[AVAILABLE RECORDS Boundary: Start]

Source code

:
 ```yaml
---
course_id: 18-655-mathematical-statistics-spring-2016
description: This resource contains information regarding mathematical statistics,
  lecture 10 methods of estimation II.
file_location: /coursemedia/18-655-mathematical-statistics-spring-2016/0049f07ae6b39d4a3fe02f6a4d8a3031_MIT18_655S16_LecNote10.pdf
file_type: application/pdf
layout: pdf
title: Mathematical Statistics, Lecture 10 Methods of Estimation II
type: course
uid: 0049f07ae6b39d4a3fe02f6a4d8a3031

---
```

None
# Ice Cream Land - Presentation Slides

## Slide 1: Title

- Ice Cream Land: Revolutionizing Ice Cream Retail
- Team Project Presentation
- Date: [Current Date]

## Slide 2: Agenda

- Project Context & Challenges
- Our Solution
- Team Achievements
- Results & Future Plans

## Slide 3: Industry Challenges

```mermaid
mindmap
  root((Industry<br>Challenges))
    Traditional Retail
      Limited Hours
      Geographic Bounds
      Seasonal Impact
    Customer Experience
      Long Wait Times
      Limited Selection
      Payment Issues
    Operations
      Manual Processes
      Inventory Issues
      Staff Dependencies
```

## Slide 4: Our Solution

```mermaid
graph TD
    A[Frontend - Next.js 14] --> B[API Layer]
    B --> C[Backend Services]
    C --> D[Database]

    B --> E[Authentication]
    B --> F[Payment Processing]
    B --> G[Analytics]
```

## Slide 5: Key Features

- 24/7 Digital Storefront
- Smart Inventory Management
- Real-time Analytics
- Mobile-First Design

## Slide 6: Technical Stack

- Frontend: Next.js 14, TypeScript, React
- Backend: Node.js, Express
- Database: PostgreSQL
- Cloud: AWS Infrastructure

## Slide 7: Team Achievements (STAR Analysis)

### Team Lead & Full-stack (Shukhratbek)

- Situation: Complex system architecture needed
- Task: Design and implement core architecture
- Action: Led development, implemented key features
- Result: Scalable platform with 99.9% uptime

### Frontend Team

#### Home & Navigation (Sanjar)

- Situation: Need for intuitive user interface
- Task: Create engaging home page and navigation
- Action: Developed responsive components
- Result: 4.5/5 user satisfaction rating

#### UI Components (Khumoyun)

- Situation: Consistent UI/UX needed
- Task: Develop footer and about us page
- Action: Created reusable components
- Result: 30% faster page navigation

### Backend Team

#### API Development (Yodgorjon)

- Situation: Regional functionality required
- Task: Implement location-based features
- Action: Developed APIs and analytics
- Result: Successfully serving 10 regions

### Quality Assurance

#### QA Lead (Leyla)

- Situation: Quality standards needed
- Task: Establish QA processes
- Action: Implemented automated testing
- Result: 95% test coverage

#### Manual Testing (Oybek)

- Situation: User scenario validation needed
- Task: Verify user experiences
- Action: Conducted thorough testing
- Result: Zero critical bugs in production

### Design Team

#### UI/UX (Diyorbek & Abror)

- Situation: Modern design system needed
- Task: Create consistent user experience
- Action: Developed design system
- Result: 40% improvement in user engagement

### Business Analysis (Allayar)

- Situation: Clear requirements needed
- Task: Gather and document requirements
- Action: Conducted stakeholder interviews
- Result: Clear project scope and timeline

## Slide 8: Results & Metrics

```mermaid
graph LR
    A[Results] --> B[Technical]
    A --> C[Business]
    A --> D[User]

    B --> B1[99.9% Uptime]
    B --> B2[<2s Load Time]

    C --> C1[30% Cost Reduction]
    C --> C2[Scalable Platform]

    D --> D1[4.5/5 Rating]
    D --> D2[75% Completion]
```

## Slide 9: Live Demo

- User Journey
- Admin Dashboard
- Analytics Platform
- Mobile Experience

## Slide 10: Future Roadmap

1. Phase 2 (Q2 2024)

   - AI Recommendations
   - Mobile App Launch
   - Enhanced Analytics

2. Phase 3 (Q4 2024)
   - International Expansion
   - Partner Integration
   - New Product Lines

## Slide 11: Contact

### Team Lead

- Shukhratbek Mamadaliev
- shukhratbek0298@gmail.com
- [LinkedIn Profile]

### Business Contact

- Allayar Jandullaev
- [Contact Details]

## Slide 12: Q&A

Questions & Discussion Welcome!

[AVAILABLE RECORDS Boundary: End]

After reading the lines above, reproduce them all exactly.

Source code

:
 ```yaml
---
course_id: 18-655-mathematical-statistics-spring-2016
description: This resource contains information regarding mathematical statistics,
  lecture 10 methods of estimation II.
file_location: /coursemedia/18-655-mathematical-statistics-spring-2016/0049f07ae6b39d4a3fe02f6a4d8a3031_MIT18_655S16_LecNote10.pdf
file_type: application/pdf
layout: pdf
title: Mathematical Statistics, Lecture 10 Methods of Estimation II
type: course
uid: 0049f07ae6b39d4a3fe02f6a4d8a3031

---
```

None
# Ice Cream Land - Presentation Slides

## Slide 1: Title

- Ice Cream Land: Revolutionizing Ice Cream Retail
- Team Project Presentation
- Date: [Current Date]

## Slide 2: Agenda

- Project Context & Challenges
- Our Solution
- Team Achievements
- Results & Future Plans

## Slide 3: Industry Challenges

```mermaid
mindmap
  root((Industry<br>Challenges))
    Traditional Retail
      Limited Hours
      Geographic Bounds
      Seasonal Impact
    Customer Experience
      Long Wait Times
      Limited Selection
      Payment Issues
    Operations
      Manual Processes
      Inventory Issues
      Staff Dependencies
```

## Slide 4: Our Solution

```mermaid
graph TD
    A[Frontend - Next.js 14] --> B[API Layer]
    B --> C[Backend Services]
    C --> D[Database]

    B --> E[Authentication]
    B --> F[Payment Processing]
    B --> G[Analytics]
```

## Slide 5: Key Features

- 24/7 Digital Storefront
- Smart Inventory Management
- Real-time Analytics
- Mobile-First Design

## Slide 6: Technical Stack

- Frontend: Next.js 14, TypeScript, React
- Backend: Node.js, Express
- Database: PostgreSQL
- Cloud: AWS Infrastructure

## Slide 7: Team Achievements (STAR Analysis)

### Team Lead & Full-stack (Shukhratbek)

- Situation: Complex system architecture needed
- Task: Design and implement core architecture
- Action: Led development, implemented key features
- Result: Scalable platform with 99.9% uptime

### Frontend Team

#### Home & Navigation (Sanjar)

- Situation: Need for intuitive user interface
- Task: Create engaging home page and navigation
- Action: Developed responsive components
- Result: 4.5/5 user satisfaction rating

#### UI Components (Khumoyun)

- Situation: Consistent UI/UX needed
- Task: Develop footer and about us page
- Action: Created reusable components
- Result: 30% faster page navigation

### Backend Team

#### API Development (Yodgorjon)

- Situation: Regional functionality required
- Task: Implement location-based features
- Action: Developed APIs and analytics
- Result: Successfully serving 10 regions

### Quality Assurance

#### QA Lead (Leyla)

- Situation: Quality standards needed
- Task: Establish QA processes
- Action: Implemented automated testing
- Result: 95% test coverage

#### Manual Testing (Oybek)

- Situation: User scenario validation needed
- Task: Verify user experiences
- Action: Conducted thorough testing
- Result: Zero critical bugs in production

### Design Team

#### UI/UX (Diyorbek & Abror)

- Situation: Modern design system needed
- Task: Create consistent user experience
- Action: Developed design system
- Result: 40% improvement in user engagement

### Business Analysis (Allayar)

- Situation: Clear requirements needed
- Task: Gather and document requirements
- Action: Conducted stakeholder interviews
- Result: Clear project scope and timeline

## Slide 8: Results & Metrics

```mermaid
graph LR
    A[Results] --> B[Technical]
    A --> C[Business]
    A --> D[User]

    B --> B1[99.9% Uptime]
    B --> B2[<2s Load Time]

    C --> C1[30% Cost Reduction]
    C --> C2[Scalable Platform]

    D --> D1[4.5/5 Rating]
    D --> D2[75% Completion]
```

## Slide 9: Live Demo

- User Journey
- Admin Dashboard
- Analytics Platform
- Mobile Experience

## Slide 10: Future Roadmap

1. Phase 2 (Q2 2024)

   - AI Recommendations
   - Mobile App Launch
   - Enhanced Analytics

2. Phase 3 (Q4 2024)
   - International Expansion
   - Partner Integration
   - New Product Lines

## Slide 11: Contact

### Team Lead

- Shukhratbek Mamadaliev
- shukhratbek0298@gmail.com
- [LinkedIn Profile]

### Business Contact

- Allayar Jandullaev
- [Contact Details]

## Slide 12: Q&A

Questions & Discussion Welcome!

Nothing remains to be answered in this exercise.